Query research-index.json for relevant transcript IDs
Load only those 3-5 files
Token cost: ~20,000 tokens
Focused extraction from pre-identified insights

Result: ~80% token reduction.

The savings compound because you’re not just reducing tokens you’re improving quality. Claude can actually focus on relevant content instead of trying to synthesise disparate transcripts simultaneously.

Here’s a prompt that would refer to the correct files in teh correct order:

Load C:\dev\content-machine\articles\simracing-driving-technique\research\research-index.json Find entries tagged with "trail braking" Load the relevant doc_summary.md and index.md files from those folders

The Cool Bit: Pre-Extracted Insights

This is what makes the pattern work better than a simple index.

Look at the key_insights field:

"key_insights": [
  "Small throttle (10-50%) maintains speed through tight corners",
  "Rear diff grips track when throttle applied, balances car",
  "Mental trick: Keep engine note high to prevent imaginary bomb",
  "Most effective in first/second gear corners and chicanes"
]

These are counter-intuitive findings extracted during the initial transcript analysis, so, you never have to re-read the full transcript to get these insights. They’re stored as metadata.

When we’re operating in research mode, it:

Queries the index for relevant transcripts
Reads the key_insights arrays
Loads only the 3-5 full transcripts that need deeper detail
References insights during article drafting

This is fundamentally different from RAG because there’s no semantic search or vector similarity. It’s pure metadata filtering with human-curated relationships.

Building Your Own Research Index

Here’s how to replicate this pattern for any document collection. I’m assuming you’ve commlected teh documents in a single working directory!
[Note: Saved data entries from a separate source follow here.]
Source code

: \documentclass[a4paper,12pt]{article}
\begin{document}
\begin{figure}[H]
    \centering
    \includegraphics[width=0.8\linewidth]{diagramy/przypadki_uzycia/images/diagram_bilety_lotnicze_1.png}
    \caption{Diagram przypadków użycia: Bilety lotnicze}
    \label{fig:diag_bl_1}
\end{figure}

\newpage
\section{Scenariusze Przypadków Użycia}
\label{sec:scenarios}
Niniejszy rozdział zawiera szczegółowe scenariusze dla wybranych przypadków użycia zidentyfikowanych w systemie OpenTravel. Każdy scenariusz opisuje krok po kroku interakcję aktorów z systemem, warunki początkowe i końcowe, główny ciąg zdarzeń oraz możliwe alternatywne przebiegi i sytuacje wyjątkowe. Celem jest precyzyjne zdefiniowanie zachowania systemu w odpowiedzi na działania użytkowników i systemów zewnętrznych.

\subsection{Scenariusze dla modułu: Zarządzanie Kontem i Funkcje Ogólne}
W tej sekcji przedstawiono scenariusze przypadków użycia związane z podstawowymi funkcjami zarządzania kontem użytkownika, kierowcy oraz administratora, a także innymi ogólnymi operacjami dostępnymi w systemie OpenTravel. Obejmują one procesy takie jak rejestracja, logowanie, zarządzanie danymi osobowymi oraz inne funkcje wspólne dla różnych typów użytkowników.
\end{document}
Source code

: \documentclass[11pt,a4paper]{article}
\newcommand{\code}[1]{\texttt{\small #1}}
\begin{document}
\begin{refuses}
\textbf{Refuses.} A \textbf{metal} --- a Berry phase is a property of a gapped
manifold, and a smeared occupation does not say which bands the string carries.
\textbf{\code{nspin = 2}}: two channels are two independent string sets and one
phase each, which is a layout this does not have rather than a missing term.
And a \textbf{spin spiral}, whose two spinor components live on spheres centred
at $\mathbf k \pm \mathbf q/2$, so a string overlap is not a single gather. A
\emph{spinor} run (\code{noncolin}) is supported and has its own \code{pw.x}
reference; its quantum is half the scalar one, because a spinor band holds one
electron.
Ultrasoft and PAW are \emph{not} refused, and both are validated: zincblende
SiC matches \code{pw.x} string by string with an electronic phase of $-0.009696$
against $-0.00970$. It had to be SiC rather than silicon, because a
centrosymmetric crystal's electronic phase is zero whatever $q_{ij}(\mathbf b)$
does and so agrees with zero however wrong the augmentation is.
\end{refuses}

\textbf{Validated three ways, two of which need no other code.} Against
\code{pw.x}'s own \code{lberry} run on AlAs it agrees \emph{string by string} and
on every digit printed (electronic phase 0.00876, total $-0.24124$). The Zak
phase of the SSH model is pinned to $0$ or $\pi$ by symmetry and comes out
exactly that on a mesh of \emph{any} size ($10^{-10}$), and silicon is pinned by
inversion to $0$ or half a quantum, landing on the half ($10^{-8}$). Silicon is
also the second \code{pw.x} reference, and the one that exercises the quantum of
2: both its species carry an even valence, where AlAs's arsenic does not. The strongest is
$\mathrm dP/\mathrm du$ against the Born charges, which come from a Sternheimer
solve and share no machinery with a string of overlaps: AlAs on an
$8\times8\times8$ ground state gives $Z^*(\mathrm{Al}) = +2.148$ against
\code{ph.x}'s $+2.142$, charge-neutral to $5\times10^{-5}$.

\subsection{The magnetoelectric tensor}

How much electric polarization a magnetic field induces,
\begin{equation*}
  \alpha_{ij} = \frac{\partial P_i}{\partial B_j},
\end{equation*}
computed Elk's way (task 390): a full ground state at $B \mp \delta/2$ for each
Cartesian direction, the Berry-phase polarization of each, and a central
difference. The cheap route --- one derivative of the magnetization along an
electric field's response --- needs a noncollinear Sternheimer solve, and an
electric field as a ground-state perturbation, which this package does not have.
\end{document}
Step 1: Analyse Your Corpus

For each document, extract:

Topics (lowercase_underscore format: “api_design”, “error_handling”)
Key insights (5-7 counter-intuitive or non-obvious points)
Related concepts (what other topics does this connect to?)
Technical depth (beginner/intermediate/advanced)
Prerequisites (what should readers know first?)

Create a JSON entry:

{
  "id": "doc-001",
  "filename": "api-rate-limiting.md",
  "path": "research/api-rate-limiting.md",
  "title": "API Rate Limiting Best Practices",
  "topics": ["api_design", "rate_limiting", "redis"],
  "key_insights": [
    "Token bucket allows bursts whilst maintaining average rate",
    "Sliding window more accurate than fixed window",
    "Redis INCR with EXPIRE creates race conditions - use Lua script"
  ],
  "relevant_to": ["caching_strategies", "redis_patterns", "api_security"],
  "technical_depth": "intermediate",
  "tools_mentioned": ["redis", "nginx"]
}

Step 2: Map Relationships

This is the bit that takes time but creates the real value.

For each document, ask:

What topics does this explain?
What concepts does it assume you already know?
What should you read next after this?
Which other documents complement this one?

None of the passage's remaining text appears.